Red Fescue Planting: How To Grow Creeping Red Fescue Grass

By Susan Patterson, Master Gardener

Many people are turning to low maintenance grasses for their lawn care needs. While there are a number of these grasses available, one of the lesser known types – creeping red fescue – is becoming more popular. Read on to learn more about red fescue grass.

About Red Fescue Grass

What is Red Fescue?

Creeping red fescue grass (Festuca rubra) is a perennial lawn grass in USDA planting zones 1-7 and an annual grass in zones 8-10. Native to Europe, this cool season grass needs moist soil until it is established. However, once it is established, it has a very deep root system and is very resistant to wear and drought. Red fescue has very fine blades and a very attractive emerald green color when well irrigated.


Where Does Red Fescue Grow?

Red fescue grows well in New York, Ohio, West Virginia, Pennsylvania and the New England states. In places where temperatures are high and there is a great deal of humidity, grass may turn brown and go dormant. Once fall temperatures arrive and more moisture arrives, the grass will rebound.

Can I Use Red Fescue for Landscaping?

Yes, red fescue is a great choice for landscaping, as it grows quickly and covers lots of ground. Because it grows well in sandy soil, it is also great for landscaping in tough spots. It is commonly used on golf courses, recreation fields and for home lawns.

Can I Use Red Fescue for Forage?

Red fescue is not a good source of forage for livestock. Although it can withstand lower grazing more so than other grasses, when grown out it becomes unpalatable to livestock.

Red Fescue Planting

If you are planting a new lawn, you will need about 4 pounds of seed per 1000 square feet. Plant 1/8 inch deep and keep mowed at 3-4 inches high.

While red fescue will grow fine on its own, it does much better when mixed with other grass seeds.

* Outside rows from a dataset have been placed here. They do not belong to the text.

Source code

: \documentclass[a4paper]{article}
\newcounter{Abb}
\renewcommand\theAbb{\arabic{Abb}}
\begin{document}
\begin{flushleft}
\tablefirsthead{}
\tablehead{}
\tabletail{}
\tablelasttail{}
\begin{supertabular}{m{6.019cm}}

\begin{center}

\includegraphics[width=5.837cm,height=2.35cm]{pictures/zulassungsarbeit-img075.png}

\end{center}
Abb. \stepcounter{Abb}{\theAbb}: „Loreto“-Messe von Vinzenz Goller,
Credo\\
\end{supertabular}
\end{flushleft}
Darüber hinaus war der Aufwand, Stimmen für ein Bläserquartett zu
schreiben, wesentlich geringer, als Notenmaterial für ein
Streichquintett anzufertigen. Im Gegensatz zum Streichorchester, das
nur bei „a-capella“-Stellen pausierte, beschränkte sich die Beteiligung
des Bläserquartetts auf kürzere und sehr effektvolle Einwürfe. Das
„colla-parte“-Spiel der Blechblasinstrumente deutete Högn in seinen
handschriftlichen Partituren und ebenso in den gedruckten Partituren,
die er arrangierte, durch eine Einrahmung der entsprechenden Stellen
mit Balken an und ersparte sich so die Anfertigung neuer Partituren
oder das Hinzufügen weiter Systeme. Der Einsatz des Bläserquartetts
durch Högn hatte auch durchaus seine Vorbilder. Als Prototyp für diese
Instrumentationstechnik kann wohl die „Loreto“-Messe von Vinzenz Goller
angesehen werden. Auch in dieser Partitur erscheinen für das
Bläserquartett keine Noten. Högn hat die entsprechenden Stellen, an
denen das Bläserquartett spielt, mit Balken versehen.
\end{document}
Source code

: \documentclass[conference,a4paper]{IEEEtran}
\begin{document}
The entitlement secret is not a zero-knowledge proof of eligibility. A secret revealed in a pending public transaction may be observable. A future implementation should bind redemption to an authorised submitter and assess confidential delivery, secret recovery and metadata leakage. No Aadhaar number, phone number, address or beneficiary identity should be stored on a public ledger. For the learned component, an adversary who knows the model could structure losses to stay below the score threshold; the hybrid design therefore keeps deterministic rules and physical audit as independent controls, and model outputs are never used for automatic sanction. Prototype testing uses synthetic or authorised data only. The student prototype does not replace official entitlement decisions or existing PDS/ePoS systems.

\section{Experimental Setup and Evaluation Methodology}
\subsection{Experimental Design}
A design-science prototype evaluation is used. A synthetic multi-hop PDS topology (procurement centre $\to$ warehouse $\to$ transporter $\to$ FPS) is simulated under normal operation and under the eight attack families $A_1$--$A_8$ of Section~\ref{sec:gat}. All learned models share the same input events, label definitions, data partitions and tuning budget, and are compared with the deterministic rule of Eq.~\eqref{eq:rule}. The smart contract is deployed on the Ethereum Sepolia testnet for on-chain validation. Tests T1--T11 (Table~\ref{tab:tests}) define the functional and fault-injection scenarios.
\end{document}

Ryegrass and bluegrass are the perfect seeds for mixing to create the best stands. Some companies sell the seeds already mixed to the proper ratio.

Red Fescue Grass Care

If you are in a fairly dry climate and receive under 18 inches of rain annually, you will need to irrigate for best growth. However, if you receive more than 18 inches of rain, irrigation will not be needed. Red fescue does not have any serious pest threats.